Mas, para a maioria, na qual me incluo, o que vejo são tentações e
embates diários vividos contra pecados tantas vezes repetidos, em muitos
casos vindos desde antes da conversão.
Ainda
não tive o privilégio de conhecer a fundo um cristão que não sofresse
com as mesmas tentações ao longo de sua vida, embora deva admitir que
conheci alguns poucos que passaram a sentir nojo, não apenas moral, mas
físico, de certas práticas que exerciam antes da conversão. Contudo, uma
teoria não pode ser fundamentada em exceções, e é exatamente o que são
estes casos de testemunhos de transformações excepcionais no modo de
vida: alcoólatras que passaram a sentir a bebida amargar na boca,
ex-drogados que não suportam mais sequer o aroma do cigarro e por ai
vai. A lista é longa, mas estou certo de que ela não se aplica à maioria
de nós, que sofre com seus pecados secretos, seus espinhos na carne que
por algum motivo Deus não retira. Creio que quase todos os ex-viciados
em alguma coisa precisam se policiar dia após dia para não voltarem a
incorrer nos mesmos vícios.
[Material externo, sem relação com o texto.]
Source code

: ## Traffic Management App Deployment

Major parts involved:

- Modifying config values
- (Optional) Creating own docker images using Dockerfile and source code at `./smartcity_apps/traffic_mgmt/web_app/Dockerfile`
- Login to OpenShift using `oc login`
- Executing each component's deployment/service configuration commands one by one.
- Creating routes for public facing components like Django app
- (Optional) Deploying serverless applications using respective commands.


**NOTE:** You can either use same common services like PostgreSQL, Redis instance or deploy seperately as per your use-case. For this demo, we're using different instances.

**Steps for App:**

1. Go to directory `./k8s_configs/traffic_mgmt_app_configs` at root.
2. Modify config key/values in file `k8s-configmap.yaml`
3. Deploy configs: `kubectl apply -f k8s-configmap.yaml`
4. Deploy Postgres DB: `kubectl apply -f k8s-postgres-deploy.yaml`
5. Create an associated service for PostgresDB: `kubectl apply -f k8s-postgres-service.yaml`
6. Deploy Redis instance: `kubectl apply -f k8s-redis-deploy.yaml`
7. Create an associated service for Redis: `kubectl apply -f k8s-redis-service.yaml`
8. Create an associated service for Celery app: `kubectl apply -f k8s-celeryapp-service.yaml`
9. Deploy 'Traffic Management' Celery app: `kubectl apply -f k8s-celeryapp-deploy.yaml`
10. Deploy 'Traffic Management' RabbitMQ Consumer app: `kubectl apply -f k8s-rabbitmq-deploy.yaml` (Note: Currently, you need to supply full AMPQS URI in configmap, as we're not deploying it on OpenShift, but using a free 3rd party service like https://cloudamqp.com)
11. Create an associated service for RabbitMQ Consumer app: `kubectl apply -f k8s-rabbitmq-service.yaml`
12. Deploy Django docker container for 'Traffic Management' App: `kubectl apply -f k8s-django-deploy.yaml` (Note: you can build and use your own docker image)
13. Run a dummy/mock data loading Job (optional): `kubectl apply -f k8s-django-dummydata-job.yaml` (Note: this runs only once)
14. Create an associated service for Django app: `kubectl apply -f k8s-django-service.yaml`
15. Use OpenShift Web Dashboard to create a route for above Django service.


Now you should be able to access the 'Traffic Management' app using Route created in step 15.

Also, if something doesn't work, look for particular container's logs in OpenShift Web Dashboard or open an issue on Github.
Essa concepção pode ser, por exemplo,
verificada numa das principais filosofias do AA: Só por hoje...
A
grande verdade é que todos nós temos de lutar diariamente, e
batalharemos até nosso último dia nesse mundo decaído contra as
inclinações pecaminosas de nossa natureza decaída (1 Co 7:15-25). Deus
transforma nossa mente, muda nossa consciência a respeito do pecado, mas
nós continuamos a pecar. Entretanto sabemos que ele é fiel e justo para
nos perdoar os pecados (1 Jo 1:9). O que diferencia o justo do ímpio
não é a transformação dos desejos carnais em espirituais, mas a mudança
na vontade de seguir ou não a esses desejos e o arrependimento que vem
quando o justo comete pecado (1 Jo 8-10).
Todos
nós teremos de travar nossa guerra santa interior em busca de nos
santificarmos para o Senhor, enquanto o ímpio permanece em suas práticas
carnais, morto no lamaçal do pecado. Nós, conversos, caminhamos sobre
esse lamaçal, por vezes escorregando e caindo, mas sempre incomodados e
arrependidos, buscando evitar a próxima queda. E essa regra vale para
todos os pecados, desde o da fofoca até o da homossexualidade.
Assim
é a vida do autêntico cristão: lutar e manter-se de pé o maior tempo
possível, devendo ao mesmo tempo ter plena consciência de que sobre ele
não vem tentação à qual não possa resistir (1Co 10:13), mas também tendo
por certo que Deus jamais desprezará um coração contrito e
verdadeiramente arrependido, mesmo que o dono desse coração peça-lhe
perdão 70x7 vezes pelo mesmo pecado (Mt 18:21-22).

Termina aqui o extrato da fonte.